Ursule regarda fixement mon mari, cambra, redressa sa jolie taille, comme si elle eût obéi à un secret mouvement d’admiration pour elle-même, secoua légèrement son front hardi, pour faire onduler les longues boucles de sa chevelure brune, et répondit avec un sourire moqueur presque méprisant :

— Mon cher cousin, j’ai dix-huit ans à peine et on m’a déjà bien souvent dit que j’étais charmante ; vous me pardonnerez donc d’être un peu blasée sur les déclarations : depuis longtemps mon oreille est faite à ce ramage flatteur et banal, et vous n’avez pas malheureusement éveillé dans mon âme des sensations aussi inconnues que ravissantes ; je ne doute pas que vous ne soyez un très excellent Pygmalion, mais le marbre de Galatée s’était assoupli et animé avant que votre tout-puissant regard eût daigné s’abaisser sur une pauvre provinciale comme moi…

Mon étonnement était à son comble.

C’était Ursule qui s’exprimait ainsi : elle autrefois si éplorée, si incomprise et parlant toujours de sa tombe prochaine…

C’était Ursule qui parlait à Gontran avec ce dédain moqueur, à lui dont les succès avaient été si nombreux, à lui si recherché, si adoré par les femmes les plus à la mode !

Gontran semblait non moins surpris que moi de ce langage railleur.

Néanmoins je vis avec joie qu’il ne m’avait pas trompée.

Il avait pu être léger, inconsidéré auprès d’Ursule, mais il avait été préservé d’un sentiment plus vif par la froide coquetterie de ma cousine.

Ursule reprit avec la même ironie :

— Qu’avez-vous ? mon cher cousin ! vous semblez contrarié.

— C’est qu’aussi, Madame, je ne vous ai jamais vue si moqueuse.

— C’est qu’aussi, Monsieur, je ne vous ai jamais vu si solennel.

— Vous avez raison — dit Gontran en souriant — il s’agit de folies, de quelques galanteries sans conséquence échangées entre un homme et une femme du monde, et je prends en vérité un air magistral par trop ridicule. Eh bien donc, ma jolie cousine, vous souvenez-vous qu’hier soir, après la curée aux flambeaux, j’ai été assez peu maître de moi pour vouloir enlacer cette taille charmante et effleurer cette joue si fraîche et si rose… eh bien, je viens vous demander pardon de cette audace, vous supplier d’oublier cette folie… J’avais cédé à un entraînement passager… j’avais un moment confondu la familiarité de la parenté avec un sentiment plus tendre, et je viens…

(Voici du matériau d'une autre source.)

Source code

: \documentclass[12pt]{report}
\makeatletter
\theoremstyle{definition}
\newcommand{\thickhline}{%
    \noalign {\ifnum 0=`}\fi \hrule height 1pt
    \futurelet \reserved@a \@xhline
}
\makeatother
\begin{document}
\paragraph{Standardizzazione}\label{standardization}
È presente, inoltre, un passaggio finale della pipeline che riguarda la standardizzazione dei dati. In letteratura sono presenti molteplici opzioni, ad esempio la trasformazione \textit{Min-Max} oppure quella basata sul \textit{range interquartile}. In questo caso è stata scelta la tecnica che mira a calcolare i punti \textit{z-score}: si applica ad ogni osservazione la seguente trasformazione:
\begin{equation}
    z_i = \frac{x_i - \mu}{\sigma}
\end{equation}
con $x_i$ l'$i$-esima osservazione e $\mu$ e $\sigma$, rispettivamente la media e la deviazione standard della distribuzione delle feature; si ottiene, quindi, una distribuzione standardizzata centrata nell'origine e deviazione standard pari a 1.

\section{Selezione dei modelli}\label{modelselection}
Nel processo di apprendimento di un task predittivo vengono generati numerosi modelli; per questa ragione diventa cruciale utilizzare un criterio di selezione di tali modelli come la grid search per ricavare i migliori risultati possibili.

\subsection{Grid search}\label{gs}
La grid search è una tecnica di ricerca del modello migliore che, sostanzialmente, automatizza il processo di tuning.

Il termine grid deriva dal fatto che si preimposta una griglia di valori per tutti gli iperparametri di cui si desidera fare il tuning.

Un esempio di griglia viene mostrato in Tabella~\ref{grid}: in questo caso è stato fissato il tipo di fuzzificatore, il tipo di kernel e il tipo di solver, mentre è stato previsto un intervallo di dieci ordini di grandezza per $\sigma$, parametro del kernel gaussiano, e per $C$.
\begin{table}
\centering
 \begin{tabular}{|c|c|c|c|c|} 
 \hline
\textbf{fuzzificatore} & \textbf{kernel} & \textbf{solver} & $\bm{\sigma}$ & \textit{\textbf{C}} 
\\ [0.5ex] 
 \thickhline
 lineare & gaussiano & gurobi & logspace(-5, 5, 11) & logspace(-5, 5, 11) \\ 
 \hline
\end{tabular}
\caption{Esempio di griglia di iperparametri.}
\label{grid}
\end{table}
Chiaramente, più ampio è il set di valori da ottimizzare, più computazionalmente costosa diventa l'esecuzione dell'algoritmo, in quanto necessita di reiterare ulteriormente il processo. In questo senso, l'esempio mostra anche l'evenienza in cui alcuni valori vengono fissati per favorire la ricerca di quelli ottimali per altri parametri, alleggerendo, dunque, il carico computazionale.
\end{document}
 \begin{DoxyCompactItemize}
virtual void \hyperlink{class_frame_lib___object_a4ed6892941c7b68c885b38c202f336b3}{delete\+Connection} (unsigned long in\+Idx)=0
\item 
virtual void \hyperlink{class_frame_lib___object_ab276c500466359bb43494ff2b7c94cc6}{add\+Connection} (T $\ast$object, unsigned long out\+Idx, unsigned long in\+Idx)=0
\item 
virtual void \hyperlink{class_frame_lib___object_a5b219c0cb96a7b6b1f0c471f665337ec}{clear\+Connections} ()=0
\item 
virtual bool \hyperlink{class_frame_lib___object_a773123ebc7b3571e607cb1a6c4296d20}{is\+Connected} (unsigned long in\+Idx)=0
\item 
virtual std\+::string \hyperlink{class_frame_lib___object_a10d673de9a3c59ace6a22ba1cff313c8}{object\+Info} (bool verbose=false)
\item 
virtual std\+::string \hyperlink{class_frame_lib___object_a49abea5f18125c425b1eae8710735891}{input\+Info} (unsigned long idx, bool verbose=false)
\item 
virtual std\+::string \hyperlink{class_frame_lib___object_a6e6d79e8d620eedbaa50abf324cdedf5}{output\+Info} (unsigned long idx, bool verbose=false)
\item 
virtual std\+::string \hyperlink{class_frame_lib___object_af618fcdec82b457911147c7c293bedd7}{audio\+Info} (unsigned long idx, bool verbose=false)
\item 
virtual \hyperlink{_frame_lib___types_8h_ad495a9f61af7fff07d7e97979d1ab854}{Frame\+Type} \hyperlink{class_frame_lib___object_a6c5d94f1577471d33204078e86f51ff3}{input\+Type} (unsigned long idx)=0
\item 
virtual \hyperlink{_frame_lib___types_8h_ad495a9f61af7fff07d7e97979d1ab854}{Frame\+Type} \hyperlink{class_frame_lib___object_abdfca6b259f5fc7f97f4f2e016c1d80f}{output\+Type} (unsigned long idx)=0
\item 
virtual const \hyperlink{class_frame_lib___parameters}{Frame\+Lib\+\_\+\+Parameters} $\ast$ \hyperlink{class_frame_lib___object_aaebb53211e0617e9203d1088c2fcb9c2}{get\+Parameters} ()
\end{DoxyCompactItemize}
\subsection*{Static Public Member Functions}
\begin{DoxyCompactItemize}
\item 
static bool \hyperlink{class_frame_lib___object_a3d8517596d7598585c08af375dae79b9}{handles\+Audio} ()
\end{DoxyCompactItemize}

Ursule interrompit mon mari par un éclat de rire et s’écria :

— Vous venez me demander pardon… mais il n’y a véritablement pas de quoi, mon cher cousin… Votre vertueuse candeur s’alarme à tort, je vous le jure… Votre audace a été fort innocente… car votre bouche a effleuré non pas cette joue si fraîche et si rose, mais la barbe de mon bonnet. Quant à cette taille charmante que vous avez enlacée à peu près malgré moi, c’est une faveur que s’accorde au bal le premier valseur venu ; et je ne vois pas qu’elle soit assez flatteuse pour que vous en ayez des remords : hier soir je n’ai pas joué la pudeur offensée, parce qu’il m’eût fallu me plaindre ou me fâcher d’un procédé de mauvais goût ; dans une circonstance pareille, une honnête femme se résigne et se tait.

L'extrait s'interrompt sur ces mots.